Special Issue Information

Dear Colleagues,

Neurodegenerative disorders such as Alzheimer’s, Parkinson’s, and Huntington’s diseases, frontotemporal dementia, amyotrophic lateral sclerosis, prion diseases, and peripheral neuropathies are a significant public health concern due to their increasing prevalence worldwide, but accurate, early diagnostics and effective treatment options remain limited. Identifying underlying mechanisms is a critical area of study for the identification of early biomarkers of disease and the development of effective preventative and therapeutic strategies. Although diverse in their histopathology and clinical symptoms, shared molecular pathways have been identified across many neurodegenerative disorders, often through rare inherited forms of disease or human genome-wide association studies (GWASs). These pathways include those that regulate protein folding, trafficking, and degradation; mitochondrial and ion homeostasis; oxidative and other cellular stress pathways; neuroinflammation; and synaptic signaling. Despite exciting advances, much remains to be learned about the underlying mechanisms by which these pathways contribute to neurodegeneration and the downstream effects that modulate disease pathogenesis and progression.

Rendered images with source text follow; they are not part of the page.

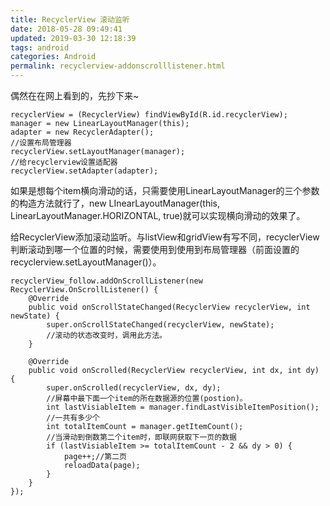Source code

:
 ```yaml
---
title: RecyclerView 滚动监听
date: 2018-05-28 09:49:41
updated: 2019-03-30 12:18:39
tags: android
categories: Android
permalink: recyclerview-addonscrolllistener.html
---
```

偶然在在网上看到的，先抄下来~

```
recyclerView = (RecyclerView) findViewById(R.id.recyclerView);
manager = new LinearLayoutManager(this);
adapter = new RecyclerAdapter();
//设置布局管理器
recyclerView.setLayoutManager(manager);
//给recyclerview设置适配器
recyclerView.setAdapter(adapter);
```

如果是想每个item横向滑动的话，只需要使用LinearLayoutManager的三个参数的构造方法就行了，new LInearLayoutManager(this, LinearLayoutManager.HORIZONTAL, true)就可以实现横向滑动的效果了。

给RecyclerView添加滚动监听。与listView和gridView有写不同，recyclerView判断滚动到哪一个位置的时候，需要使用到使用到布局管理器（前面设置的recyclerview.setLayoutManager()）。

```
recyclerView_follow.addOnScrollListener(new RecyclerView.OnScrollListener() {
    @Override
    public void onScrollStateChanged(RecyclerView recyclerView, int newState) {
        super.onScrollStateChanged(recyclerView, newState);
        //滚动的状态改变时，调用此方法。
    }
 
    @Override
    public void onScrolled(RecyclerView recyclerView, int dx, int dy) {
        super.onScrolled(recyclerView, dx, dy);
        //屏幕中最下面一个item的所在数据源的位置(postion)。
        int lastVisiableItem = manager.findLastVisibleItemPosition();
        //一共有多少个
        int totalItemCount = manager.getItemCount();
        //当滑动到倒数第二个item时，即联网获取下一页的数据
        if (lastVisiableItem >= totalItemCount - 2 && dy > 0) {
            page++;//第二页
            reloadData(page);
        }
    }
});
```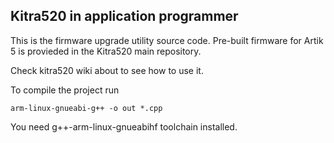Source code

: ## Kitra520 in application programmer

This is the firmware upgrade utility source code.
Pre-built firmware for Artik 5 is provieded in the Kitra520 main repository.

Check kitra520 wiki about to see how to use it.

To compile the project run

```
arm-linux-gnueabi-g++ -o out *.cpp
```

You need g++-arm-linux-gnueabihf toolchain installed.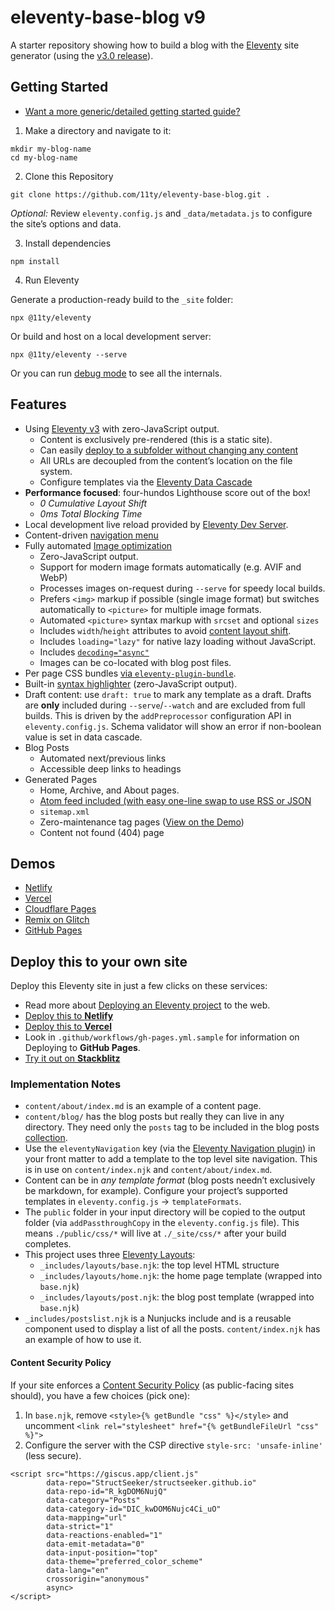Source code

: # eleventy-base-blog v9

A starter repository showing how to build a blog with the [Eleventy](https://www.11ty.dev/) site generator (using the [v3.0 release](https://github.com/11ty/eleventy/releases/tag/v3.0.0)).

## Getting Started

* [Want a more generic/detailed getting started guide?](https://www.11ty.dev/docs/getting-started/)

1. Make a directory and navigate to it:

```
mkdir my-blog-name
cd my-blog-name
```

2. Clone this Repository

```
git clone https://github.com/11ty/eleventy-base-blog.git .
```

_Optional:_ Review `eleventy.config.js` and `_data/metadata.js` to configure the site’s options and data.

3. Install dependencies

```
npm install
```

4. Run Eleventy

Generate a production-ready build to the `_site` folder:

```
npx @11ty/eleventy
```

Or build and host on a local development server:

```
npx @11ty/eleventy --serve
```

Or you can run [debug mode](https://www.11ty.dev/docs/debugging/) to see all the internals.

## Features

- Using [Eleventy v3](https://github.com/11ty/eleventy/releases/tag/v3.0.0) with zero-JavaScript output.
	- Content is exclusively pre-rendered (this is a static site).
	- Can easily [deploy to a subfolder without changing any content](https://www.11ty.dev/docs/plugins/html-base/)
	- All URLs are decoupled from the content’s location on the file system.
	- Configure templates via the [Eleventy Data Cascade](https://www.11ty.dev/docs/data-cascade/)
- **Performance focused**: four-hundos Lighthouse score out of the box!
	- _0 Cumulative Layout Shift_
	- _0ms Total Blocking Time_
- Local development live reload provided by [Eleventy Dev Server](https://www.11ty.dev/docs/dev-server/).
- Content-driven [navigation menu](https://www.11ty.dev/docs/plugins/navigation/)
- Fully automated [Image optimization](https://www.11ty.dev/docs/plugins/image/)
	- Zero-JavaScript output.
	- Support for modern image formats automatically (e.g. AVIF and WebP)
	- Processes images on-request during `--serve` for speedy local builds.
	- Prefers `<img>` markup if possible (single image format) but switches automatically to `<picture>` for multiple image formats.
	- Automated `<picture>` syntax markup with `srcset` and optional `sizes`
	- Includes `width`/`height` attributes to avoid [content layout shift](https://web.dev/cls/).
	- Includes `loading="lazy"` for native lazy loading without JavaScript.
	- Includes [`decoding="async"`](https://developer.mozilla.org/en-US/docs/Web/API/HTMLImageElement/decoding)
	- Images can be co-located with blog post files.
- Per page CSS bundles [via `eleventy-plugin-bundle`](https://github.com/11ty/eleventy-plugin-bundle).
- Built-in [syntax highlighter](https://www.11ty.dev/docs/plugins/syntaxhighlight/) (zero-JavaScript output).
- Draft content: use `draft: true` to mark any template as a draft. Drafts are **only** included during `--serve`/`--watch` and are excluded from full builds. This is driven by the `addPreprocessor` configuration API in `eleventy.config.js`. Schema validator will show an error if non-boolean value is set in data cascade.
- Blog Posts
	- Automated next/previous links
	- Accessible deep links to headings
- Generated Pages
	- Home, Archive, and About pages.
	- [Atom feed included (with easy one-line swap to use RSS or JSON](https://www.11ty.dev/docs/plugins/rss/)
	- `sitemap.xml`
	- Zero-maintenance tag pages ([View on the Demo](https://eleventy-base-blog.netlify.app/tags/))
	- Content not found (404) page

## Demos

- [Netlify](https://eleventy-base-blog.netlify.app/)
- [Vercel](https://demo-base-blog.11ty.dev/)
- [Cloudflare Pages](https://eleventy-base-blog-d2a.pages.dev/)
- [Remix on Glitch](https://glitch.com/~11ty-eleventy-base-blog)
- [GitHub Pages](https://11ty.github.io/eleventy-base-blog/)

## Deploy this to your own site

Deploy this Eleventy site in just a few clicks on these services:

- Read more about [Deploying an Eleventy project](https://www.11ty.dev/docs/deployment/) to the web.
- [Deploy this to **Netlify**](https://app.netlify.com/start/deploy?repository=https://github.com/11ty/eleventy-base-blog)
- [Deploy this to **Vercel**](https://vercel.com/import/project?template=11ty%2Feleventy-base-blog)
- Look in `.github/workflows/gh-pages.yml.sample` for information on Deploying to **GitHub Pages**.
- [Try it out on **Stackblitz**](https://stackblitz.com/github/11ty/eleventy-base-blog)

### Implementation Notes

- `content/about/index.md` is an example of a content page.
- `content/blog/` has the blog posts but really they can live in any directory. They need only the `posts` tag to be included in the blog posts [collection](https://www.11ty.dev/docs/collections/).
- Use the `eleventyNavigation` key (via the [Eleventy Navigation plugin](https://www.11ty.dev/docs/plugins/navigation/)) in your front matter to add a template to the top level site navigation. This is in use on `content/index.njk` and `content/about/index.md`.
- Content can be in _any template format_ (blog posts needn’t exclusively be markdown, for example). Configure your project’s supported templates in `eleventy.config.js` -> `templateFormats`.
- The `public` folder in your input directory will be copied to the output folder (via `addPassthroughCopy` in the `eleventy.config.js` file). This means `./public/css/*` will live at `./_site/css/*` after your build completes.
- This project uses three [Eleventy Layouts](https://www.11ty.dev/docs/layouts/):
	- `_includes/layouts/base.njk`: the top level HTML structure
	- `_includes/layouts/home.njk`: the home page template (wrapped into `base.njk`)
	- `_includes/layouts/post.njk`: the blog post template (wrapped into `base.njk`)
- `_includes/postslist.njk` is a Nunjucks include and is a reusable component used to display a list of all the posts. `content/index.njk` has an example of how to use it.

#### Content Security Policy

If your site enforces a [Content Security Policy](https://developer.mozilla.org/en-US/docs/Web/HTTP/CSP) (as public-facing sites should), you have a few choices (pick one):

1. In `base.njk`, remove `<style>{% getBundle "css" %}</style>` and uncomment `<link rel="stylesheet" href="{% getBundleFileUrl "css" %}">`
2. Configure the server with the CSP directive `style-src: 'unsafe-inline'` (less secure).

```script
<script src="https://giscus.app/client.js"
        data-repo="StructSeeker/structseeker.github.io"
        data-repo-id="R_kgDOM6NujQ"
        data-category="Posts"
        data-category-id="DIC_kwDOM6Nujc4Ci_uO"
        data-mapping="url"
        data-strict="1"
        data-reactions-enabled="1"
        data-emit-metadata="0"
        data-input-position="top"
        data-theme="preferred_color_scheme"
        data-lang="en"
        crossorigin="anonymous"
        async>
</script>
```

We are pleased to invite you to submit your work to this Special Issue of Biomolecules, which will focus on molecular, genetic, and genomic studies that provide insight into pathogenic mechanisms of neurodegeneration, biomarker discovery, and the identification and/or characterization of novel potential therapeutic targets. Basic and pre-clinical studies, in vitro research, and in vivo investigations using animal models are welcome.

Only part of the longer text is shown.